The film may attack colonialism but, importantly, it also attacks those citizens who, once the European powers left the continent, did everything in their power to maintain the status quo. In Senegal, this meant retaining French as the official language, even though most Senegalese only spoke Wolof or Arabic, and taking on elements of bureaucracy to ensure that it was nigh on impossible to climb the social ladder.
For all its weighty implications, the beauty of Mandabi is that it looks and feels so simple. The plot follows Ibrahima, an unemployed father of seven, as he tries to cash the money order. He has two wives who dote on him and turn a blind eye to his failings; although life his difficult, he is content. That changes when his nephew sends him a money order for 25,000 CFA francs (about $50). The parable then slowly reveals itself – the arrival of capital from France will ruin his life.
To start with, Ibrahima cannot understand the letter, written as it is in French. Then the post office refuses to accept the money order because he doesn’t have an identity card – which he cannot get because he doesn’t have a birth certificate. Meanwhile, word gets out about the windfall, and friends, neighbours and religious figures come to him asking for donations and loans, while more educated men set out to swindle Ibrahima. Sembène reinforces his critique of capitalism by appearing in the film himself, sitting at a table beneath a Che Guevara poster.
Born to a family of fishermen in the southern Senegalese region of Casamance in 1923, Sembène moved to France after World War II, where he worked as a docker, becoming active in the unions and embracing Marxist philosophy, before a back injury forced him to rest. He used his time to write poetry and prose; his third novel, God’s Bits of Wood (1960), about the difficulties of being an immigrant in France, was a huge hit. Sembène adapted Mandabi from his novella Le Mandat, which was first published in France in 1966, around the time that Black Girl screened at the Cannes Film Festival.

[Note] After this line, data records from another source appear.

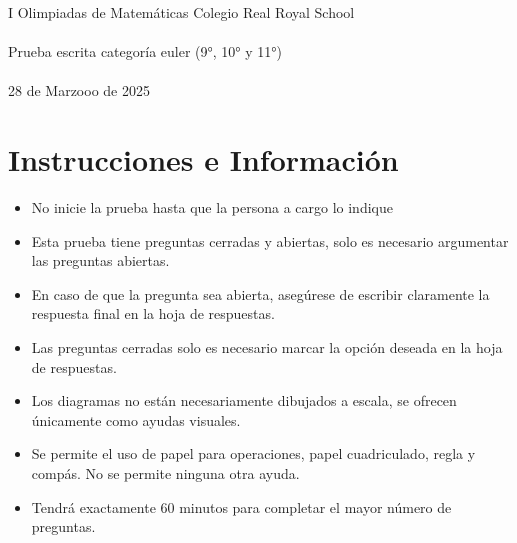 \documentclass{article}
\begin{document}
\begin{center}
    \LARGE{I Olimpiadas de Matemáticas Colegio Real Royal School}
    \\~\\
    \large{Prueba escrita categoría euler (9°, 10° y 11°)}
    \\~\\
    \large{28 de Marzooo de 2025}
\end{center}
\section{Instrucciones e Información}
\begin{itemize}
    \item No inicie la prueba hasta que la persona a cargo lo indique
    \item Esta prueba tiene preguntas cerradas y abiertas, solo es necesario argumentar las preguntas
          abiertas.
    \item En caso de que la pregunta sea abierta, asegúrese de escribir claramente la respuesta final en la hoja de respuestas.
    \item Las preguntas cerradas solo es necesario marcar la opción deseada en la hoja de respuestas.
    \item Los diagramas no están necesariamente dibujados a escala, se ofrecen únicamente como ayudas visuales.
    \item Se permite el uso de papel para operaciones, papel cuadriculado, regla y compás. No se
          permite ninguna otra ayuda.
    \item Tendrá exactamente 60 minutos para completar el mayor número de preguntas.
\end{itemize}
\end{document}

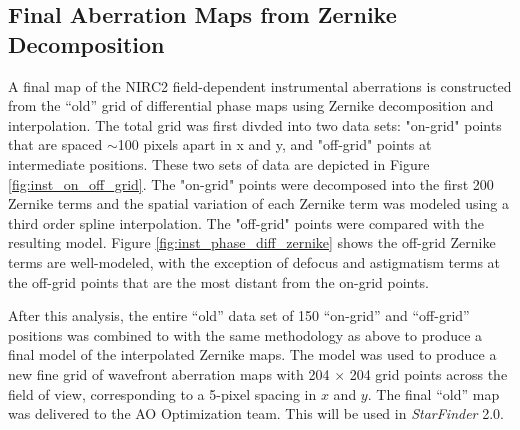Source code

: \subsection{Final Aberration Maps from Zernike Decomposition}
\label{sec:inst_zernike}

A final map of the NIRC2 field-dependent instrumental aberrations is 
constructed from the ``old'' grid of differential phase maps using Zernike decomposition and interpolation.  The total grid was first divded into two 
data sets: "on-grid" points that are spaced $\sim$100 pixels apart in x and y, and "off-grid" points at intermediate positions. These two sets of data are depicted in Figure \ref{fig:inst_on_off_grid}. The "on-grid" points were decomposed into the first 200 Zernike terms and the spatial variation of each Zernike term was modeled using a third order spline interpolation. The "off-grid" points were compared with the resulting model. Figure \ref{fig:inst_phase_diff_zernike} shows the off-grid Zernike terms are well-modeled, with the exception of defocus and astigmatism terms at the off-grid points that are the most distant from the on-grid points. 

After this analysis, the entire ``old'' data set of 150 ``on-grid'' and ``off-grid'' positions was combined to with the same methodology as above to produce a final model of the interpolated Zernike maps.
The model was used to produce a new fine grid of wavefront aberration maps with 204 $\times$ 204 grid points across the field of view, corresponding to a 5-pixel spacing in $x$ and $y$. 
The final ``old'' map was delivered to the AO Optimization team. This will be used in \textit{StarFinder} 2.0.
  
  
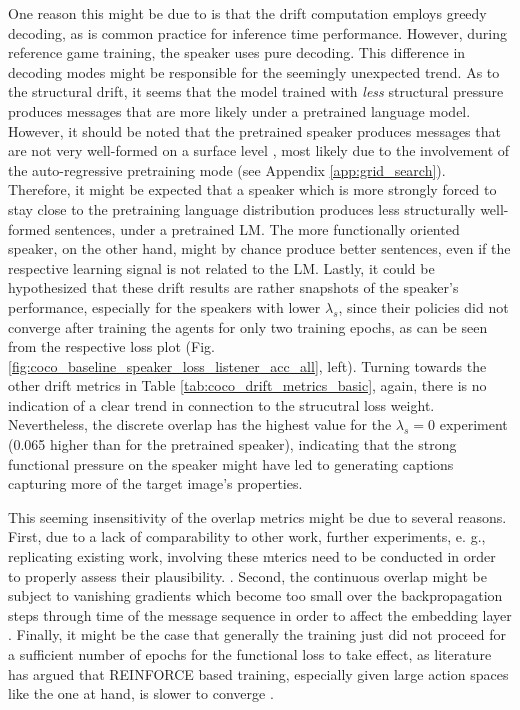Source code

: One reason this might be due to is that the drift computation employs greedy decoding, as is common practice for inference time performance. However, during reference game training, the speaker uses pure decoding. This difference in decoding modes might be responsible for the seemingly unexpected trend. As to the structural drift, it seems that the model trained with \emph{less} structural pressure produces messages that are more likely under a pretrained language model. However, it should be noted that the pretrained speaker produces messages that are not very well-formed on a surface level , most likely due to the involvement of the auto-regressive pretraining mode (see Appendix \ref{app:grid_search}). Therefore, it might be expected that a speaker which is more strongly forced to stay close to the pretraining language distribution produces less structurally well-formed sentences, under a pretrained LM. The more functionally oriented speaker, on the other hand, might by chance produce better sentences, even if the respective learning signal is not related to the LM. Lastly, it could be hypothesized that these drift results are rather snapshots of the speaker's performance, especially for the speakers with lower $\lambda_s$, since their policies did not converge after training the agents for only two training epochs, as can be seen from the respective loss plot (Fig. \ref{fig:coco_baseline_speaker_loss_listener_acc_all}, left). 
Turning towards the other drift metrics in Table \ref{tab:coco_drift_metrics_basic}, again, there is no indication of a clear trend in connection to the strucutral loss weight. Nevertheless, the discrete overlap has the highest value for the $\lambda_s = 0$ experiment (0.065 higher than for the pretrained speaker), indicating that the strong functional pressure on the speaker might have led to generating captions capturing more of the target image's properties.

This seeming insensitivity of the overlap metrics might be due to several reasons. First, due to a lack of comparability to other work, further experiments, e. g., replicating existing work, involving these mterics need to be conducted in order to properly assess their plausibility. . Second, the continuous overlap might be subject to vanishing gradients which become too small over the backpropagation steps through time of the message sequence in order to affect the embedding layer \parencite[cf.][]{jaeger2002tutorial}. Finally, it might be the case that generally the training just did not proceed for a sufficient number of epochs for the functional loss to take effect, as literature has argued that REINFORCE based training, especially given large action spaces like the one at hand, is slower to converge \parencite{havrylov2017emergence} .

At the First World Festival of Negro Arts, held in Dakar in April 1966, Sembène won a literature prize for Le Mandat and a film prize for Black Girl. André Malraux, author and French minister of culture, was a guest of honour, and offered to arrange for France’s Centre national de la cinématographie to fund his next work. Ironically, given the film’s themes, Sembène took the money and used it, in Mandabi, to reveal Europe’s attempts to manage Africa for its own ends – to show that colonialism persists even when the guns have left, in the history told, and in the cultural and economic heritage that the colonial powers left behind.
One of the reasons that Mandabi was the first feature-length film in Wolof was that colonial administrations had banned natives from filmmaking – simply making the film was a political act. Sembène would argue that cinema enabled him to speak to the illiterate citizens that his novels were about.

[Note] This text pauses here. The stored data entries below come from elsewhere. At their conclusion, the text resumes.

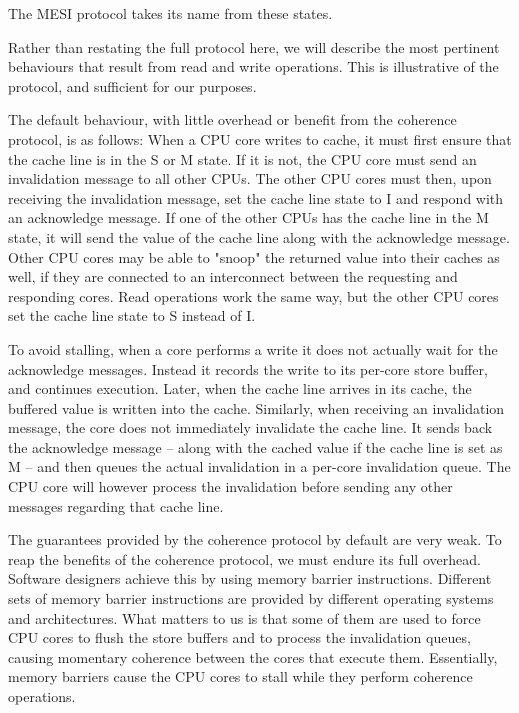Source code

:  The MESI protocol takes its name from these states.

Rather than restating the full protocol here, we will describe the most
pertinent behaviours that result from read and write operations. This is
illustrative of the protocol, and sufficient for our purposes.

The default behaviour, with little overhead or benefit from the coherence
protocol, is as follows: When a CPU core writes to cache, it must first ensure that
the cache line is in the S or M state. If it is not, the CPU core must send an
invalidation message to all other CPUs. The other CPU cores must then, upon
receiving the invalidation message, set the cache
line state to I and respond with an acknowledge message. If one of the other
CPUs has the cache line in the M state, it will send the value of the cache line
along with the acknowledge message. Other CPU cores may be able to "snoop" the
returned value into their caches as well, if they are connected to an
interconnect between the requesting and responding cores. Read operations work
the same way, but the other CPU cores set the cache line state to S instead of I.

To avoid stalling, when a core performs a write it does not actually wait
for the acknowledge messages. Instead it records the write to its per-core store
buffer, and continues execution. Later, when the cache line arrives in its
cache, the buffered value is written into the cache. Similarly, when receiving
an invalidation message, the core does not immediately invalidate the cache
line. It sends back the acknowledge message -- along with the cached value if the
cache line is set as M -- and then queues the actual invalidation in a per-core
invalidation queue. The
CPU core will however process the invalidation before sending any other messages
regarding that cache line\cite{mckenny-barriers}.

The guarantees provided by the coherence protocol by default are very weak.
To reap the benefits of the coherence protocol, we must endure its full
overhead. Software designers achieve this by using memory barrier
instructions. Different sets of memory barrier instructions are provided by
different operating systems and architectures. What matters to us is that some
of them are used to force CPU cores to flush the store buffers and to process the
invalidation queues, causing momentary coherence between the cores that execute
them. Essentially, memory barriers cause the CPU cores to stall while they perform
coherence operations.

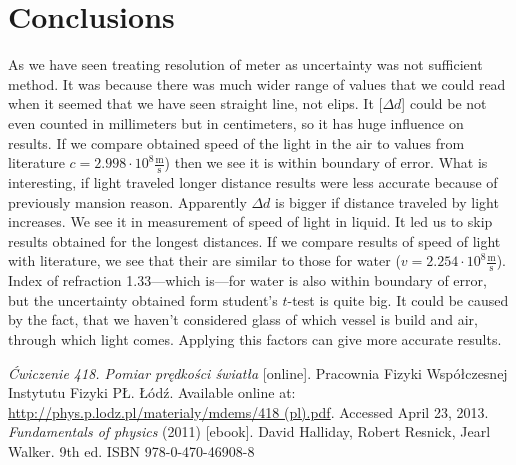\documentclass[a4paper,12pt]{article}
\begin{document}
    \section{Conclusions}
    As we have seen treating resolution of meter as uncertainty was not sufficient method. It was because there was much wider range of values that we could read when it seemed that we have seen straight line, not elips. It [$\Delta d$] could be not even counted in millimeters but in centimeters, so it has huge influence on results. If we compare obtained speed of the light in the air to values from literature $c = 2.998 \cdot 10^8 \frac{\mathrm m}{\mathrm s}$) then we see it is within boundary of error. What is interesting, if light traveled longer distance results were less accurate because of previously mansion reason. Apparently $\Delta d$ is bigger if distance traveled by light increases. We see it in measurement of speed of light in liquid. It led us to skip results obtained for the longest distances. If we compare results of speed of light with literature, we see that their are similar to those for water ($v = 2.254 \cdot 10^8 \frac{\mathrm m}{\mathrm s}$). Index of refraction 1.33---which is---for water is also within boundary of error, but the uncertainty obtained form student's $t$-test is quite big.  It could be caused by the fact, that we haven't considered glass of which vessel is build and air, through which light comes. Applying this factors can give more accurate results.     

    

    \begin{thebibliography}{9}
        \emph{Ćwiczenie 418. Pomiar prędkości światła} [online]. Pracownia Fizyki Współczesnej Instytutu Fizyki PŁ. Łódź. Available online at: \url{http://phys.p.lodz.pl/materialy/mdems/418 (pl).pdf}. Accessed April 23, 2013.
        \emph{Fundamentals of physics} (2011) [ebook]. David Halliday, Robert Resnick, Jearl Walker. 9th ed. ISBN 978-0-470-46908-8
    \end{thebibliography}
\end{document}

All the big targets in Mandabi would remain central to Sembène’s work throughout his career. The criticism of religion would feature right up to his ninth and final film, Moolaadé (2004), which addresses female genital mutilation. Ceddo (1977) was heavily censored in Senegal, according to rumour because of its religious content.

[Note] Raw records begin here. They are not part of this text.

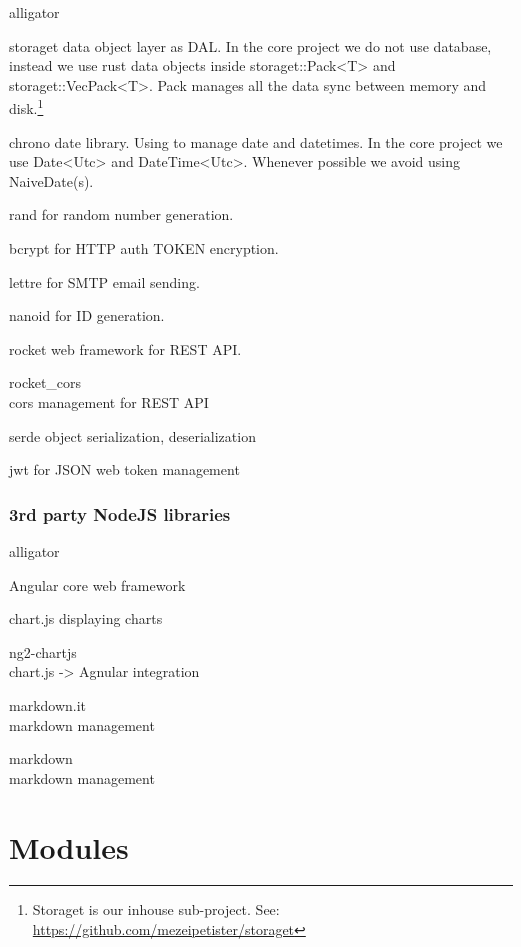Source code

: \documentclass{article}
\begin{document}
\begin{labeling}{alligator}
  \item [storaget] data object layer as DAL. In the core project we do
  not use database, instead we use rust data objects inside
  storaget::Pack<T> and storaget::VecPack<T>. Pack manages all the
  data sync between memory and disk.\footnote{Storaget is our inhouse sub-project. See: \url{https://github.com/mezeipetister/storaget}}
  \item [chrono] date library. Using to manage date and datetimes. In
  the core project we use Date<Utc> and DateTime<Utc>. Whenever possible
  we avoid using NaiveDate(s).
  \item [rand] for random number generation.
  \item [bcrypt] for HTTP auth TOKEN encryption.
  \item [lettre] for SMTP email sending.
  \item [nanoid] for ID generation.
  \item [rocket] web framework for REST API.
  \item [rocket\_cors] \hfill \\ cors management for REST API
  \item [serde] object serialization, deserialization
  \item [jwt] for JSON web token management
\end{labeling}

\subsubsection{3rd party NodeJS libraries}

\begin{labeling}{alligator}
  \item [Angular] core web framework
  \item [chart.js] displaying charts
  \item [ng2-chartjs] \hfill \\ chart.js -> Agnular integration
  \item [markdown.it] \hfill \\ markdown management
  \item [markdown] \hfill \\ markdown management
\end{labeling}

\newpage

\section{Modules}
\end{document}
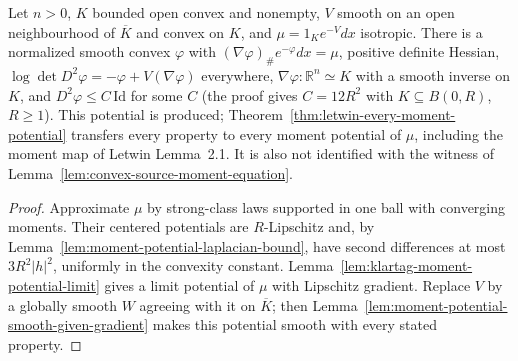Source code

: \begin{lemma}
  \label{lem:convex-source-smooth-moment-potential}
  \leanok
  Let $n>0$, $K$ bounded open convex and nonempty, $V$ smooth on an open neighbourhood of
  $\overline K$ and convex on $K$, and $\mu=1_Ke^{-V}dx$ isotropic. There is a normalized smooth convex
  $\varphi$ with $(\nabla\varphi)_\#e^{-\varphi}dx=\mu$, positive definite Hessian,
  $\log\det D^2\varphi=-\varphi+V(\nabla\varphi)$ everywhere, $\nabla\varphi:\mathbb R^n\simeq K$ with a
  smooth inverse on $K$, and $D^2\varphi\le C\,\mathrm{Id}$ for some $C$ (the proof gives $C=12R^2$ with
  $K\subseteq B(0,R)$, $R\ge1$). This potential is produced; Theorem~\ref{thm:letwin-every-moment-potential}
  transfers every property to every moment potential of $\mu$, including the moment map of Letwin Lemma~2.1. It is
  also not identified with the witness of Lemma~\ref{lem:convex-source-moment-equation}.
\end{lemma}
\begin{proof}
  \leanok
  Approximate $\mu$ by strong-class laws supported in one ball with converging moments. Their
  centered potentials are $R$-Lipschitz and, by Lemma~\ref{lem:moment-potential-laplacian-bound},
  have second differences at most $3R^2|h|^2$, uniformly in the convexity constant.
  Lemma~\ref{lem:klartag-moment-potential-limit} gives a limit potential of $\mu$ with Lipschitz
  gradient. Replace $V$ by a globally smooth $W$ agreeing with it on $\overline K$; then
  Lemma~\ref{lem:moment-potential-smooth-given-gradient} makes this potential smooth with every
  stated property.
\end{proof}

Sembène composed the score for Mandabi himself, with the music choices reflecting the traditions of African music, rather than the fusions popular in America and Cuba at the time. Every choice in the film is packed with such double meaning. Mandabi poses the question: why are Africans treated as second-class citizens, not just abroad but at home, in their own countries? Its clear-sighted urgency remains undimmed today.